Viljoen first notes that privacy has traditionally been legally conceptualized as an individual right. The Fair Information Practice Principles (FIPPs) and a long series of federal sectoral privacy laws and state statutes grant privacy rights to consumers qua individuals. This new crop of privacy laws is no different. They guarantee rights of access, correction, deletion, and portability, among others. But all of these rights are for the individual consumer. Notice-and-choice, the framework for much of U.S. privacy law, operated the same way: Its consent paradigm centered the right to choose or consent in the individual internet user.
This also tracks the scholarly literature in privacy since 1890. Privacy has long been understood as either a negative—freedom from—or positive—freedom to—right, but almost always a right located in the individual. Modern privacy scholarship has moved away from this model, recognizing both privacy’s social value, its importance in social interaction and image management, and the connection between privacy and social trust. That terrain is well worn; its inclusion here speaks both to Viljoen’s in-depth knowledge of the literature in her field and law review editors’ adherence to a model of overlong “background” sections.
Viljoen’s contributions are not so much her descriptive claim that privacy law has traditionally conceptualized privacy in individualistic terms, but where she goes from there.
Her notion of “data governance’s sociality problem” is compelling. (P. 23.) Viljoen argues that the relationships between individuals and the the information industry can be mapped along two axes: vertical and horizontal. (Pp. 25-27.) The vertical axis is the relationship between us and data collectors. When we agree to Instagram’s terms and conditions and upload a photo of our new dog, we are creating a vertical relationship with Instagram and its parent company, Facebook. The terms of that relationship “structure the process whereby data subjects exchange data about themselves for the digital services the data collector provides.”
“Horizontal data relations” are those relations between and among us, data subjects all, who share relevant characteristics. Those who “match” on OKCupid are in a horizontal data relationship with each other. A gay man who “likes” pictures of Corgis is in a horizontal data relationship with those targeted for advertisements based on those latent characteristics.
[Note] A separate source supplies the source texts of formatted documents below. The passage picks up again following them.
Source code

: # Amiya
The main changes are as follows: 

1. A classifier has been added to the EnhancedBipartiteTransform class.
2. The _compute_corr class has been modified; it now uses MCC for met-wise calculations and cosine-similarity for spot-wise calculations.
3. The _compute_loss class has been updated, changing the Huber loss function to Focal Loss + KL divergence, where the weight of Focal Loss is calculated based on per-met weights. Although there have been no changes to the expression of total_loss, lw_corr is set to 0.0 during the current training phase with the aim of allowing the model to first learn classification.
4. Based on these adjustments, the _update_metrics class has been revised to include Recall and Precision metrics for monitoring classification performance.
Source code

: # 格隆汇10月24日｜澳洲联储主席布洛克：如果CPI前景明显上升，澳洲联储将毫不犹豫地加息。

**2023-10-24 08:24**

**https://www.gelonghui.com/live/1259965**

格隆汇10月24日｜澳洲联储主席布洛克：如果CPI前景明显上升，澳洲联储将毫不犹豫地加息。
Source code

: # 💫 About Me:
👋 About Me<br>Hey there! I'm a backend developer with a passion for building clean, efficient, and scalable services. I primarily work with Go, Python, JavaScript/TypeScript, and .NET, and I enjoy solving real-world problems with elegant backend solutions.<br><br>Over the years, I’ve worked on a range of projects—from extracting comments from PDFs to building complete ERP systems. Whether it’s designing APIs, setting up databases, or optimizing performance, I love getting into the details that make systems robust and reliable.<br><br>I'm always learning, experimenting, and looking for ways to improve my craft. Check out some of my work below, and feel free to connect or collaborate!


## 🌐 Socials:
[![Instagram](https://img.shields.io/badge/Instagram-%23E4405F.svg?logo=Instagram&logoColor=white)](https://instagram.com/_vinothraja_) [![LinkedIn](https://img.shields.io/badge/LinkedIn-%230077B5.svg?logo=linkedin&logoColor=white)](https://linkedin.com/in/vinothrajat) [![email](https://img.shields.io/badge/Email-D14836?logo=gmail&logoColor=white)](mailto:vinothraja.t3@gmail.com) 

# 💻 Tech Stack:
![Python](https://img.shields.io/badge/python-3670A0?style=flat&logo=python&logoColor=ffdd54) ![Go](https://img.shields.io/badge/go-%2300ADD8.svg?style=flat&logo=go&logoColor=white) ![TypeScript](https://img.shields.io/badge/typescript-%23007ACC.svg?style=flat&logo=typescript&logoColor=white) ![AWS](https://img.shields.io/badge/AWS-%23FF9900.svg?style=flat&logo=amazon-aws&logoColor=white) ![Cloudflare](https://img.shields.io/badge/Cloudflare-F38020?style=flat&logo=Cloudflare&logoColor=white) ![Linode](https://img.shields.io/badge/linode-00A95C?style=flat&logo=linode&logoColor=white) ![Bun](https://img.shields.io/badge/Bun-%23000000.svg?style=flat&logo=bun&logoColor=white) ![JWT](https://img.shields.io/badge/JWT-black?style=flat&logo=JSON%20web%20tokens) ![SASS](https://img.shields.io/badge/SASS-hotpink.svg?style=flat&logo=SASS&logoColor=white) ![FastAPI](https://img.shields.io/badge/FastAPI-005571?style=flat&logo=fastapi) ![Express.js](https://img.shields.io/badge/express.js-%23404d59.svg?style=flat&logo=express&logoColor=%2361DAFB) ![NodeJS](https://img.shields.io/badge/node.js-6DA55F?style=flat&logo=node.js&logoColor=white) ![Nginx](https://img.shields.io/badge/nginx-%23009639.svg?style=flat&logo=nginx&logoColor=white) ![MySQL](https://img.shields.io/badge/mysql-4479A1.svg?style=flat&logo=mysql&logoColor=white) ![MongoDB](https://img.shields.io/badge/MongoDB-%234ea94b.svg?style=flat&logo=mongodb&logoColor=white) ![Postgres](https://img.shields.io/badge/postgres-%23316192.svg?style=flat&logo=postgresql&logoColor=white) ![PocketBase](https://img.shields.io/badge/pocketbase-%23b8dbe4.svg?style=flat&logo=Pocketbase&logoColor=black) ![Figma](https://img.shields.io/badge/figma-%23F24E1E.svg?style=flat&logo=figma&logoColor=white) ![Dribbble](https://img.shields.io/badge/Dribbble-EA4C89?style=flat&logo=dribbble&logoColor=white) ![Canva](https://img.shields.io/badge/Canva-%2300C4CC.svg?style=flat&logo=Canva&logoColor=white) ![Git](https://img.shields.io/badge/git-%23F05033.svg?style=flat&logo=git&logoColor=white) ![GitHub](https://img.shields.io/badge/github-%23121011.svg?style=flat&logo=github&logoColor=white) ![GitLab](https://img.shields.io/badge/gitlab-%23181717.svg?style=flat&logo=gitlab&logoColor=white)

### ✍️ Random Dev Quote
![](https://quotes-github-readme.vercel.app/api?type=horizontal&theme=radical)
As is a person arrested because a facial recognition tool identified him as a suspect socially connected with the person whose voluntarily uploaded picture of the same tattoo was used to train the facial recognition AI. (P. 26.)
Viljoen’s second important contribution flows from the first. She offers a normative diagnosis for why horizontal relationships matter for data governance law. That is, data extraction’s harms stem not only from concerns over my privacy or our visceral reaction to creepy, ubiquitous surveillance. By merely using technologies that track and extract data from us, we become unwitting accomplices in the process through which industry translates our behavior into designs, technologies, and patterns that shape and manipulate everyone else. Abetting this system is a precondition of participation in the information age.
For Viljoen, then, the information economy’s core evil is that it conscripts us all in a project of mass subordination that is (not so incidentally) making a few people very very rich.
This may be Viljoen’s central contribution, and it has already changed my understanding of privacy. Focusing on the individual elides the population-level harms Viljoen highlights. Data flows classify and categorize. Data helps industry develop models to predict and change behavior. And it is precisely this connection between data and the identification of relationships between groups of people that creates economic value. We are deeply enmeshed in perpetuating a vicious cycle that subordinates data subjects while enriching Big Tech. There is no way an individual rights-based regime that gives one person some measure of control over their data can ever address this problem.
And that is, at least in part, where current proposals for comprehensive privacy laws go awry. Although there are some differences at the margins, most proposals are binary: they guarantee individual rights of control and rely on internal compliance structures to manage data collection and use. The rights model, Viljoen shows, inadequately addresses the privacy harms of informational capitalism. So, for that matter, does the compliance model. But that conversation is for another day.